Members of the European Parliament “deeply deplored” the end of a de facto moratorium on death penalties in Bahrain and Kuwait and strongly called for a halt to the pending executions of Mohammad Ramadan and Husain Moosa and for their retrial in compliance with international standards.
In addition, the resolution called on the governments of Kuwait and Bahrain to invite the UN Special Rapporteur on Torture and Other Cruel, Inhuman or Degrading Treatment or Punishment, who has been denied entry to Bahrain multiple times since 2011, to conduct a country visit, and to allow him unfettered access to detainees and to all places of detention.
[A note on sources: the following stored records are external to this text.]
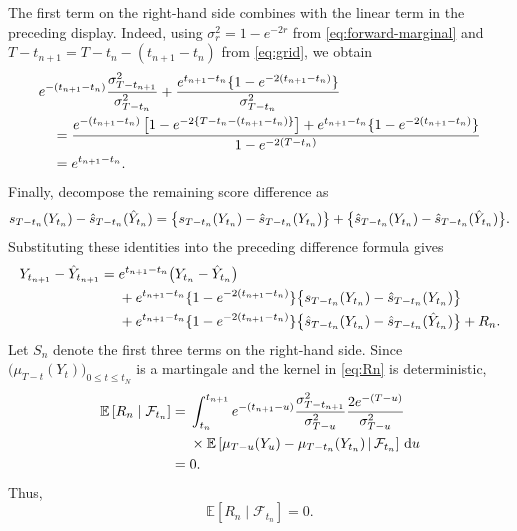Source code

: \documentclass[11pt]{article}
\theoremstyle{definition}
\newcommand{\E}{\mathbb{E}}
\newcommand{\dd}{\,\mathrm{d}}
\begin{document}
The first term on the right-hand side combines with the linear term
in the preceding display. Indeed, using
$\sigma_r^2=1-e^{-2r}$ from \eqref{eq:forward-marginal} and
$T-t_{n+1}=T-t_n-(t_{n+1}-t_n)$ from \eqref{eq:grid}, we obtain
\begin{align}
&e^{-(t_{n+1}-t_n)}
\frac{\sigma_{T-t_{n+1}}^2}{\sigma_{T-t_n}^2}
{}+\frac{e^{t_{n+1}-t_n}\{1-e^{-2(t_{n+1}-t_n)}\}}
{\sigma_{T-t_n}^2}\notag\\
&\quad=
\frac{
    e^{-(t_{n+1}-t_n)}
    \left[1-e^{-2\{T-t_n-(t_{n+1}-t_n)\}}\right]
    +e^{t_{n+1}-t_n}\{1-e^{-2(t_{n+1}-t_n)}\}
}{
    1-e^{-2(T-t_n)}
}\notag\\
&\quad=e^{t_{n+1}-t_n}.\notag
\end{align}
Finally, decompose the remaining score difference as
\begin{align}
s_{T-t_n}(Y_{t_n})
-\hat s_{T-t_n}(\hat Y_{t_n})
=
\bigl\{
    s_{T-t_n}(Y_{t_n})
    -\hat s_{T-t_n}(Y_{t_n})
\bigr\}
+
\bigl\{
    \hat s_{T-t_n}(Y_{t_n})
    -\hat s_{T-t_n}(\hat Y_{t_n})
\bigr\}.\notag
\end{align}
Substituting these identities into the preceding difference formula
gives
\begin{align}
    Y_{t_{n+1}}-\hat Y_{t_{n+1}}
    ={}&e^{t_{n+1}-t_n}\bigl(Y_{t_n}-\hat Y_{t_n}\bigr)\notag\\
    &+e^{t_{n+1}-t_n}\{1-e^{-2(t_{n+1}-t_n)}\}
      \bigl\{s_{T-t_n}(Y_{t_n})-
      \hat s_{T-t_n}(Y_{t_n})\bigr\}\notag\\
    &+e^{t_{n+1}-t_n}\{1-e^{-2(t_{n+1}-t_n)}\}
      \bigl\{\hat s_{T-t_n}(Y_{t_n})-
      \hat s_{T-t_n}(\hat Y_{t_n})\bigr\}
      +R_n.
\label{eq:error-recursion-vector}
\end{align}
Let $S_n$ denote the first three terms on the right-hand side. Since
$\bigl(\mu_{T-t}(Y_t)\bigr)_{0\le t\le t_N}$ is a martingale and the
kernel in \eqref{eq:Rn} is deterministic,
\begin{align}
\E\left[R_n\mid\mathcal F_{t_n}\right]
={}&\int_{t_n}^{t_{n+1}}
 e^{-(t_{n+1}-u)}
 \frac{\sigma_{T-t_{n+1}}^2}{\sigma_{T-u}^2}
 \frac{2e^{-(T-u)}}{\sigma_{T-u}^2}\notag\\
&\times
\E\left[
    \mu_{T-u}(Y_u)-\mu_{T-t_n}(Y_{t_n})
    \,\middle|\,
    \mathcal F_{t_n}
\right]\dd u\notag\\
={}&0.\notag
\end{align}
Thus,
\begin{equation}
    \E\left[R_n\mid\mathcal F_{t_n}\right]=0.
    \label{eq:Rn-centered}
\end{equation}
\end{document}
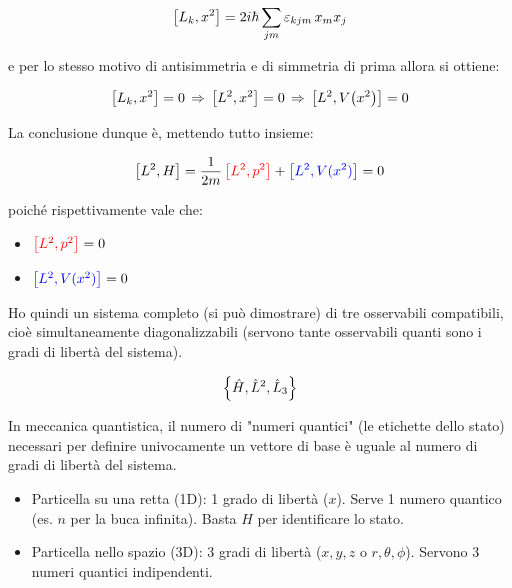 \begin{myapprf}
\begin{itemize}
	\begin{align*}
		\qty[L_k, x^2]  = 2i\hbar \sum_{jm} \varepsilon_{kjm} \, x_m x_j 
	\end{align*}
	
		e per lo stesso motivo di antisimmetria e di simmetria di prima allora si ottiene:
	
	\begin{align*}
		\qty[L_k, x^2] = 0 \, \Rightarrow \, \qty[L^2, x^2] = 0  \, \Rightarrow \,  \qty[L^2, V\qty(x^2)] = 0
	\end{align*}

\end{itemize}
	
	La conclusione dunque è, mettendo tutto insieme:
	
\begin{align*}
	 \qty[L^2, H] = \frac{1}{2m} \, \textcolor{red}{\qty[L^2, p^2]} + \textcolor{blue}{\qty[L^2, V(x^2)] } = 0
\end{align*}

	poiché rispettivamente vale che:
	
\begin{itemize}
	\item $\textcolor{red}{\qty[L^2, p^2]} = 0$
	
	\item $\textcolor{blue}{\qty[L^2, V(x^2)] } = 0$
\end{itemize}

\end{myapprf}

	Ho quindi un sistema completo (si può dimostrare) di tre osservabili compatibili, cioè simultaneamente diagonalizzabili (servono tante osservabili quanti sono i gradi di libertà del sistema). 

\begin{align*}
	\qty{\hat{H}, \hat{L}^2, \hat{L}_3}
\end{align*}

	In meccanica quantistica, il numero di "numeri quantici" (le etichette dello stato) necessari per definire univocamente un vettore di base è uguale al numero di gradi di libertà del sistema.

\begin{itemize}
	\item Particella su una retta (1D): 1 grado di libertà ($x$). Serve 1 numero quantico (es. $n$ per la buca infinita). Basta $H$ per identificare lo stato.
	\item Particella nello spazio (3D): 3 gradi di libertà ($x, y, z$ o $r, \theta, \phi$). Servono 3 numeri quantici indipendenti.
\end{itemize}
On a more general note, European deputies called on the European External Action Service and EU Member States to work with the Bahraini authorities on the release of Nabeel Rajab, Abdulhadi Al-Khawaja and Khalil Al-Halwachi as well as all peaceful dissenters and prisoners of conscience. They also condemned the arbitrary revocation of citizenship as means of crackdown on political opposition and activists and once again called on the Bahraini authorities to fully implement the recommendations of the Bahrain Independent Commission of Inquiry (BICI) report, the Universal Periodic Review and the National Institute for Human Rights.
The resolutions further encourages reform efforts in Kuwait but also highlights the vulnerability of domestic workers in the country.
On 15 January 2017, Bahrain executed three torture victims, Ali Al-Singace, Abbas Al-Samea and Sami Mushaima. Convicted on capital offences following unfair trials, they were unlawfully executed by a firing squad. Al-Singace, Al-Samea and Mushaima were all arbitrarily arrested, tortured to confess, and deprived of access to legal counsel. The courts dismissed the defence’s arguments out of hand, and the torture allegations of the three were not properly investigated. They were sentenced to death in 2015 and executed less than a week after the highest court of appeal upheld their sentence in January 2017. Neither the condemned nor their families were informed of their impending executions, which represent the first capital punishments in Bahrain since 2010.
Kuwait has also recently carried out the executions of seven individuals. The executions were the first in several years in both countries, ending their respective moratoriums.
European Parliament issued two resolutions on Bahrain last year. The first, adopted on 4 February, called for a retrial of Mohammad Ramadan and Husain Moosa while the second, adopted on 7 July, strongly condemned an intensified crackdown on civil society and political opposition in the country.
Statements by our partner organisations
Husain Abdulla, Executive Director, Americans for Democracy & Human Rights in Bahrain: “The brutality of the death penalty has been condemned now by the UN, the EU and the European Parliament. Human rights violations do not go unnoticed. All executions in Bahrain must be immediately halted. Rather than persecuting victims, Bahrain should hold its police force accountable for abuse and torture.”
Sayed Ahmed Alwadaei, Director of Advocacy, Bahrain Institute for Rights and Democracy: “This is a landmark which must be noted. Bahrain must listen to the voices of the international community and halt the executions of Mohammad Ramadan and Husain Moosa, who were tortured and unfairly tried in court.”